On 4/3/2021 at 6:55 PM, Andrei said:

 I've got a really bad memory for this build it runs only 3200, while you need 3600 - 4000 for Zen 3 for best results. The new memory is ordered, but due to general stock issues, I've no clue when it will come. 

 

RAM frequency is not the issue, Latency is.

 

Looks like people doesn't get how Ryzen 3 works just yet despite the fact that AMD recommanded frequency is 3200GHz  and not 3600/4000 for a good reason, higher speed doesn't have the single bank/lower latency offered by the 3200GHz kits like this G.SKILL TridentZ RGB Series 32GB (4 x 8GB) 288-Pin DDR4 SDRAM DDR4 3200 (PC4 25600)  F4-3200C14Q 32GTZR.

 

Having said that, G-Skill offers very specific kits with increased frequency for the Ryzen 3 but they are specifically designed for those who wants higher frequencies, they do not specify if they actually offer more speed, which is not aquired at all, especially because the faster 3200GHz single bank kits are in short supply due to the limited production of their B-Die chips.

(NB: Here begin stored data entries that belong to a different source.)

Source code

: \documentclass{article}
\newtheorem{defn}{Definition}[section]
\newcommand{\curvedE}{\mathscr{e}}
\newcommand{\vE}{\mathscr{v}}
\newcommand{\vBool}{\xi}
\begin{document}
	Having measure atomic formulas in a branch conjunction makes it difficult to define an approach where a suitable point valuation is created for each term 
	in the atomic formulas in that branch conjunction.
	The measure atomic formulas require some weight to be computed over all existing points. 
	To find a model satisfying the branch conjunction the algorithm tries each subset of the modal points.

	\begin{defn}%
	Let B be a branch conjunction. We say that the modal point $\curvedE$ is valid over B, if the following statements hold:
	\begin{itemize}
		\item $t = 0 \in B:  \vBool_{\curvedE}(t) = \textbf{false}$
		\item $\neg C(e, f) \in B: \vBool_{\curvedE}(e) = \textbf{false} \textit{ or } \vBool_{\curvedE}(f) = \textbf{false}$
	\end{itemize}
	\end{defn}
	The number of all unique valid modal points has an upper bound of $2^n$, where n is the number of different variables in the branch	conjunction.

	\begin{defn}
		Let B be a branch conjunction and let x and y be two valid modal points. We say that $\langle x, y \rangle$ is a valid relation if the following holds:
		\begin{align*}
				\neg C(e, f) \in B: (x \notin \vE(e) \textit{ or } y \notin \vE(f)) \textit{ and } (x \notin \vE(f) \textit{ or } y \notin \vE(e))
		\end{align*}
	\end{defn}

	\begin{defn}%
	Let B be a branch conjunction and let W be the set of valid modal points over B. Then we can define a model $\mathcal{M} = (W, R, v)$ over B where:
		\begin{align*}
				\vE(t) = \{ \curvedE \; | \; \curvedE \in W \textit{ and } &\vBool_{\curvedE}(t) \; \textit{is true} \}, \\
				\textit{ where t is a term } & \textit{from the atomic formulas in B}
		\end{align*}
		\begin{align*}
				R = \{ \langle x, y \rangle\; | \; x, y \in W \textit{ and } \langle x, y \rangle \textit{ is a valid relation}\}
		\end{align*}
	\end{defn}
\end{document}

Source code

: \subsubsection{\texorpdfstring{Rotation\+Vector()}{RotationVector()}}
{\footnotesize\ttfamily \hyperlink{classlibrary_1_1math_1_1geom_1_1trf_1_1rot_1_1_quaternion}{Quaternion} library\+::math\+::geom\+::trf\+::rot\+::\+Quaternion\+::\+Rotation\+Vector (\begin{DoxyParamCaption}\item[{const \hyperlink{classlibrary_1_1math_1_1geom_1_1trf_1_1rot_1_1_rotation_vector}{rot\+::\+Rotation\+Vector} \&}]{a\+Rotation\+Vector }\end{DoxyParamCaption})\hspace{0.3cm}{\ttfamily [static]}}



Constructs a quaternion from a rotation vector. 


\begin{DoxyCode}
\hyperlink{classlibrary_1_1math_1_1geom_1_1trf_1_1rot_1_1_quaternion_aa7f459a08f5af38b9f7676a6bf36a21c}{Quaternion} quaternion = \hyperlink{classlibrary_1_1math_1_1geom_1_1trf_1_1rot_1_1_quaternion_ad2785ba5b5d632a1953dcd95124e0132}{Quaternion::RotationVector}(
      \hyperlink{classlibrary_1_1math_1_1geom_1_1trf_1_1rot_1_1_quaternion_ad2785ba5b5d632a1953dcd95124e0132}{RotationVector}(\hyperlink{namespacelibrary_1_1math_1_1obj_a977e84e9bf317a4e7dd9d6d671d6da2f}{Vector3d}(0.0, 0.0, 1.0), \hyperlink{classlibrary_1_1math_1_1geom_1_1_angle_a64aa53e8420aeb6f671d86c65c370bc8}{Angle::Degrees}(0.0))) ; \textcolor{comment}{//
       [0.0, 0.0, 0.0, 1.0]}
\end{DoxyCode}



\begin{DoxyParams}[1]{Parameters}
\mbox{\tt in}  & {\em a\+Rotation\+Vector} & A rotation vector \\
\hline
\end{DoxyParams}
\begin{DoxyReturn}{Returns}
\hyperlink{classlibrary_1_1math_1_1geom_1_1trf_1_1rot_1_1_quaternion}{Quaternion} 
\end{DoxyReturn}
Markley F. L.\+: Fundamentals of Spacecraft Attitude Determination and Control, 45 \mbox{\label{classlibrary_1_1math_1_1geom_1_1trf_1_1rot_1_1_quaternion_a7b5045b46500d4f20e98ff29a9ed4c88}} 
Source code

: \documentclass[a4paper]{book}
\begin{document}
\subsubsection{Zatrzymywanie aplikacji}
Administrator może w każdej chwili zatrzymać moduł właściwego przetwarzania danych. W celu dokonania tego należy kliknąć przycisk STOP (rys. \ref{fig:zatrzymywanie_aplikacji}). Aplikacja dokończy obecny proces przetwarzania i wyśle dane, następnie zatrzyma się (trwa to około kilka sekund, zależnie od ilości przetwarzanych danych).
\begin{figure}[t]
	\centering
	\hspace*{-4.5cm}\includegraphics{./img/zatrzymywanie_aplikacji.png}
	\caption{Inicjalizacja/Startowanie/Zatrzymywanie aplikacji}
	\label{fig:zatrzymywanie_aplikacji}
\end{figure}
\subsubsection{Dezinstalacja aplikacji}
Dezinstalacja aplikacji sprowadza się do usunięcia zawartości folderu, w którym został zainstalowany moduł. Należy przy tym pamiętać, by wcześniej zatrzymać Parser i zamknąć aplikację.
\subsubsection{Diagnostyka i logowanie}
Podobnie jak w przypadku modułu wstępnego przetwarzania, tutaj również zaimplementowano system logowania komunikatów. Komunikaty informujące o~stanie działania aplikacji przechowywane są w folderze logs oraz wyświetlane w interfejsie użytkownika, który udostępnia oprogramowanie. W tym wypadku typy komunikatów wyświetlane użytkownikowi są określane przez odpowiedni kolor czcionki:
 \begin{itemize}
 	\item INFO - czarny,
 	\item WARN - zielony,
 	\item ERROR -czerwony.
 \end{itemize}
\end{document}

https://www.newegg.com/global/uk-en/g-skill-32gb-288-pin-ddr4-sdram/p/N82E16820232488?Item=N82E16820232488

 

If you want a fast RAM to CPU bus operation, you'll need to bound your RAM to the Ryzen properly, which means CL 14 and 4 X single bank which offers the best results simply because it makes use of the CPU low latency and Rank interleave, while a double bank is going to cause isssues to the Ryzen controller even more so at higher frequencies, reason for AMD 3200GHz recommandation.

 

In short, you use higher frequency than 3200GHz and/or dual rank, you loose low latency and bank interleave, it has to be done for a very specific reason, not for the stake of using high frequencies only.

 

I got some serious increase in speed just changing my RAM from a 2 X CL 16 3200 dual bank, to a 4 X CL 14 single bank and testing the first kit up to 3600 didn't improve things at all.

 

Just for your info, I submited my results to MSI, AMD and G-Skill, all were impressed by the results, because the combo never was tested with the Ryzen 3/5600X and is not listed as compatible RAM for my motherboard, I figured it out roaming AMD users forums and was suggested this RAM kit by one of the top users, it works wonder.

 

Additional info, with Ryzen controllers, a bad RAM bound makes the CPU throttle down significantly because it struggle to cope with the higher frequency and number of ranks, with this kit, I gained an increase of 6.04% in CPU speed.